O documento, explicou Morano Filho, consistia em um calhamaço de 28 folhas com as assinaturas de 35 presos. Além da identificação dos torturadores, o documento descrevia também os principais métodos e instrumentos de tortura que eram empregados pelos órgãos de repressão e as condições carcerárias. O texto dessa carta foi encerrado pelos presos no dia 23 de outubro de 1975, mas ganhou um post-scriptum dois dias depois para incluir a notícia da morte, sob tortura, do jornalista Vladimir Herzog.

Morano Filho, que militava pela Ação Libertadora Nacional (ALN), ficou preso entre agosto de 1970 e março de 1977, em diversos presídios, entre eles, o de Barro Branco, o Tiradentes e no DOI-Codi. Ele foi um dos que assinou e elaborou o documento. “Como sobreviventes, nos colocamos como testemunhas de assassinatos e de perseguição política que se fazia naquele momento. Daí resultou nessa carta”, falou ele.

Para que o documento chegasse às mãos de Caio Mário, sem ser interceptada pelos militares, os presos decidiram por uma saída clandestina: eles montaram um compartimento no interior de uma garrafa térmica, entre as partes de vidro e de plástico da garrafa, onde o calhamaço foi alojado. A garrafa foi então usada para servir café aos advogados que visitariam seus clientes no presídio. Com isso, pelas mãos de um advogado, o documento chegou a Caio Mário. “E sem prejuízo do café”, disse Reinaldo Morano Filho.

A carta foi enviada ao dirigente da OAB porque, em agosto daquele ano, Caio Mário deu uma declaração ao jornal Folha de S.Paulo em que dizia que não tinha conhecimento de denúncias concretas de prisões irregulares e de arbitrariedades policiais e de que precisava de mais informações sobre o que estava ocorrendo no País.

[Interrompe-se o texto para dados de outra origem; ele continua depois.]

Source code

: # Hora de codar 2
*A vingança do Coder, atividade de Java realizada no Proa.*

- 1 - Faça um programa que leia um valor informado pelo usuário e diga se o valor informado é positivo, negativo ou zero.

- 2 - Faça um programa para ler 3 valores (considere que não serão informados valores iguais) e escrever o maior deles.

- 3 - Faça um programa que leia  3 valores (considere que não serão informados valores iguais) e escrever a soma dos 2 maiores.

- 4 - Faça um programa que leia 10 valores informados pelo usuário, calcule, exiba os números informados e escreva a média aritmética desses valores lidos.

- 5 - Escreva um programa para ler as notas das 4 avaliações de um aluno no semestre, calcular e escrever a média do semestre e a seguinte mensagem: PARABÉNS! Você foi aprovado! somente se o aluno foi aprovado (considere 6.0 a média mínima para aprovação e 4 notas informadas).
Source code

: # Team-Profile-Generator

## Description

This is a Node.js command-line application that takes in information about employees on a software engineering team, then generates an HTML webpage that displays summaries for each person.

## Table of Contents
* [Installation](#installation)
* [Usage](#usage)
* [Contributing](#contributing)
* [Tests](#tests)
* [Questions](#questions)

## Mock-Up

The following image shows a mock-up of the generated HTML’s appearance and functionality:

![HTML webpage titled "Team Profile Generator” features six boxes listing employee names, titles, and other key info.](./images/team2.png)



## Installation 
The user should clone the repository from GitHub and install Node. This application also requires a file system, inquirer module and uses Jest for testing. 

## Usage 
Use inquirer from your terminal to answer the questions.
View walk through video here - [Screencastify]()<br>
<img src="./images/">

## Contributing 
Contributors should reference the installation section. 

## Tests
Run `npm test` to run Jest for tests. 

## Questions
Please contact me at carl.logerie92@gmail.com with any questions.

“Nós, presos políticos abaixo-assinados, recolhidos no presídio da Justiça Militar Federal, São Paulo, tomamos conhecimento das declarações emitidas por Vossa Senhoria lamentando não haver conseguido 'especificações objetivas' por parte de pessoas vítimas de prisão irregular e de arbitrariedades policiais. (…) Embora cientes das muitas denúncias concretas já havidas – inúmeras delas inclusive divulgadas mais recentemente por jornais brasileiros – vimo-nos na obrigação, como vítimas, sobreviventes e testemunhas de gravíssimas violações aos direitos humanos no Brasil, de encaminhar a Vossa Senhoria um relato objetivo e pormenorizado de tudo o que nos tem sido infligido, nos últimos seis anos, bem como daquilo que presenciamos ou acompanhamos pessoalmente dentro da história recente do País”, diz o trecho inicial da carta.

De acordo com Morano Filho, quando o documento foi tornado público, ainda em 1975, nenhuma ação legal ou ação judicial o contestou. Nenhuma contestação ao documento ocorreu até hoje, ressaltou ele.

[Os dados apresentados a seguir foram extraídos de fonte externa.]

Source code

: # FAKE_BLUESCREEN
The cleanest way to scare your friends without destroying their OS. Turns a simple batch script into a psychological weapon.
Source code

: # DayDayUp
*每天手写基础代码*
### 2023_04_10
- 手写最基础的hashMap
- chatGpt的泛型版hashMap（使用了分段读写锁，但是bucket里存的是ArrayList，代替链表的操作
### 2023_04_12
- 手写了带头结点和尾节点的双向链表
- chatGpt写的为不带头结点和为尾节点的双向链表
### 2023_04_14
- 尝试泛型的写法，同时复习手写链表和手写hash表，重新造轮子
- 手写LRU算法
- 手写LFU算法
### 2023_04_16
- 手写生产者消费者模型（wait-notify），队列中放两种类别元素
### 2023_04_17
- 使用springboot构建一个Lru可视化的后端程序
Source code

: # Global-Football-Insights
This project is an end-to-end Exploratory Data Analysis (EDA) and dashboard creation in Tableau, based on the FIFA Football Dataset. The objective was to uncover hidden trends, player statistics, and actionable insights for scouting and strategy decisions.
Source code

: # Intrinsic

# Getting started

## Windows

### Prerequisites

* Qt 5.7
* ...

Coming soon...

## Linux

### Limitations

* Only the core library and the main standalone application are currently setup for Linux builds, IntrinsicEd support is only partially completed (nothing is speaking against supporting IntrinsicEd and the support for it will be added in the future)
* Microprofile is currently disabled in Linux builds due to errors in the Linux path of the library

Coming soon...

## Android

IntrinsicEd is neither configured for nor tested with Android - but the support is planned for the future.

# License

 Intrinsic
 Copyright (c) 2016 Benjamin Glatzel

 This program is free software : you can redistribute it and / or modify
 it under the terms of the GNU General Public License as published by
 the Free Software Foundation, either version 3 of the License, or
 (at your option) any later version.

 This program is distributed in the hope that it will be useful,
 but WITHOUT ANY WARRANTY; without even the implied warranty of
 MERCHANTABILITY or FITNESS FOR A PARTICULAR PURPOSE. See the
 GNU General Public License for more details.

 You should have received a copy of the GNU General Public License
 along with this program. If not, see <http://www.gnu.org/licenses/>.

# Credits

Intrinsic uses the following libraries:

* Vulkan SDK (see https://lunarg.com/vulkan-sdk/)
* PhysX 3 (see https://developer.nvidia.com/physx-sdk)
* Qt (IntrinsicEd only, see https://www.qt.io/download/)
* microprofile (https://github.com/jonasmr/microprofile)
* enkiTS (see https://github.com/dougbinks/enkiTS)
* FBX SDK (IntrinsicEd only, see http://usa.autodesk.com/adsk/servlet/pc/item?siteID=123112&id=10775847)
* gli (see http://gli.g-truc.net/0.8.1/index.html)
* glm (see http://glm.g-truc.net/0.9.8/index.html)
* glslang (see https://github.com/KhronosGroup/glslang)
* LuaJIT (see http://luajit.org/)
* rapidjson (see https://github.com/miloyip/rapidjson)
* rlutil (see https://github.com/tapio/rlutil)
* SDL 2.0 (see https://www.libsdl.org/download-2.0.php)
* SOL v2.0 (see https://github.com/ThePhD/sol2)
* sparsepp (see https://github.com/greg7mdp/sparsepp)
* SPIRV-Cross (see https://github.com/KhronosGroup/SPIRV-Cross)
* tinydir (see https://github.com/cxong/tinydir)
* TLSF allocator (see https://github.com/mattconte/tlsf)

Um dos ex-presos políticos que também assinou e ajudou a elaborar a carta foi o ex-ministro da Secretaria de Direitos Humanos da Presidência da República e atual membro da Comissão Interamericana de Direitos Humano Paulo Vannuchi. Segundo ele, este documento é uma “prova cabal” da existência de tortura e de violações no período. “Esta é mais uma evidência, muito importante para o relatório final, para que não pairem dúvidas de que houve excessos e de que houve dúzias de torturadores sádicos e de que o regime criou uma estrutura [de violações] e a apoiou”, falou. “Este é um documento curto, fácil de ler e que precisa ser multiplicado para que todos o conheçam”, acrescentou.

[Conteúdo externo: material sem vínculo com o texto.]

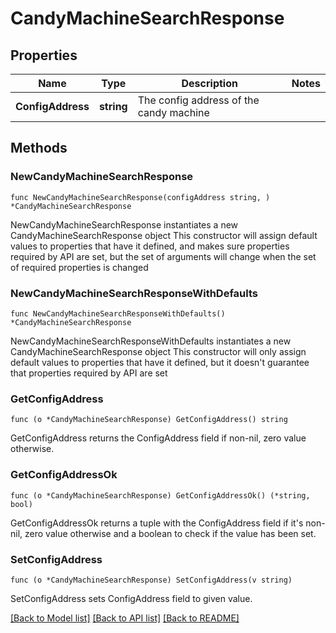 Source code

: # CandyMachineSearchResponse

## Properties

Name | Type | Description | Notes
------------ | ------------- | ------------- | -------------
**ConfigAddress** | **string** | The config address of the candy machine | 

## Methods

### NewCandyMachineSearchResponse

`func NewCandyMachineSearchResponse(configAddress string, ) *CandyMachineSearchResponse`

NewCandyMachineSearchResponse instantiates a new CandyMachineSearchResponse object
This constructor will assign default values to properties that have it defined,
and makes sure properties required by API are set, but the set of arguments
will change when the set of required properties is changed

### NewCandyMachineSearchResponseWithDefaults

`func NewCandyMachineSearchResponseWithDefaults() *CandyMachineSearchResponse`

NewCandyMachineSearchResponseWithDefaults instantiates a new CandyMachineSearchResponse object
This constructor will only assign default values to properties that have it defined,
but it doesn't guarantee that properties required by API are set

### GetConfigAddress

`func (o *CandyMachineSearchResponse) GetConfigAddress() string`

GetConfigAddress returns the ConfigAddress field if non-nil, zero value otherwise.

### GetConfigAddressOk

`func (o *CandyMachineSearchResponse) GetConfigAddressOk() (*string, bool)`

GetConfigAddressOk returns a tuple with the ConfigAddress field if it's non-nil, zero value otherwise
and a boolean to check if the value has been set.

### SetConfigAddress

`func (o *CandyMachineSearchResponse) SetConfigAddress(v string)`

SetConfigAddress sets ConfigAddress field to given value.



[[Back to Model list]](../README.md#documentation-for-models) [[Back to API list]](../README.md#documentation-for-api-endpoints) [[Back to README]](../README.md)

Para Vannuchi, os relatórios das comissões da verdade de todo o País deverão abordar, entre outras questões, a responsabilização do Estado pelas violações ocorridos no período. “Os pouquíssimos participantes da ditadura militar que admitem que ocorreram torturas - e o Ustra nega taxativamente – o admitem como exceção. A exceção terá que ser abordada no relatório das comissões, sobretudo da nacional, para dizer que não foi o excesso de uma meia dúzia (de torturadores). Essa meia dúzia (de torturadores) ou 233 nomes ou 400 precisam ser identificados. Os altos escalões sabiam o que se passava”, disse ele.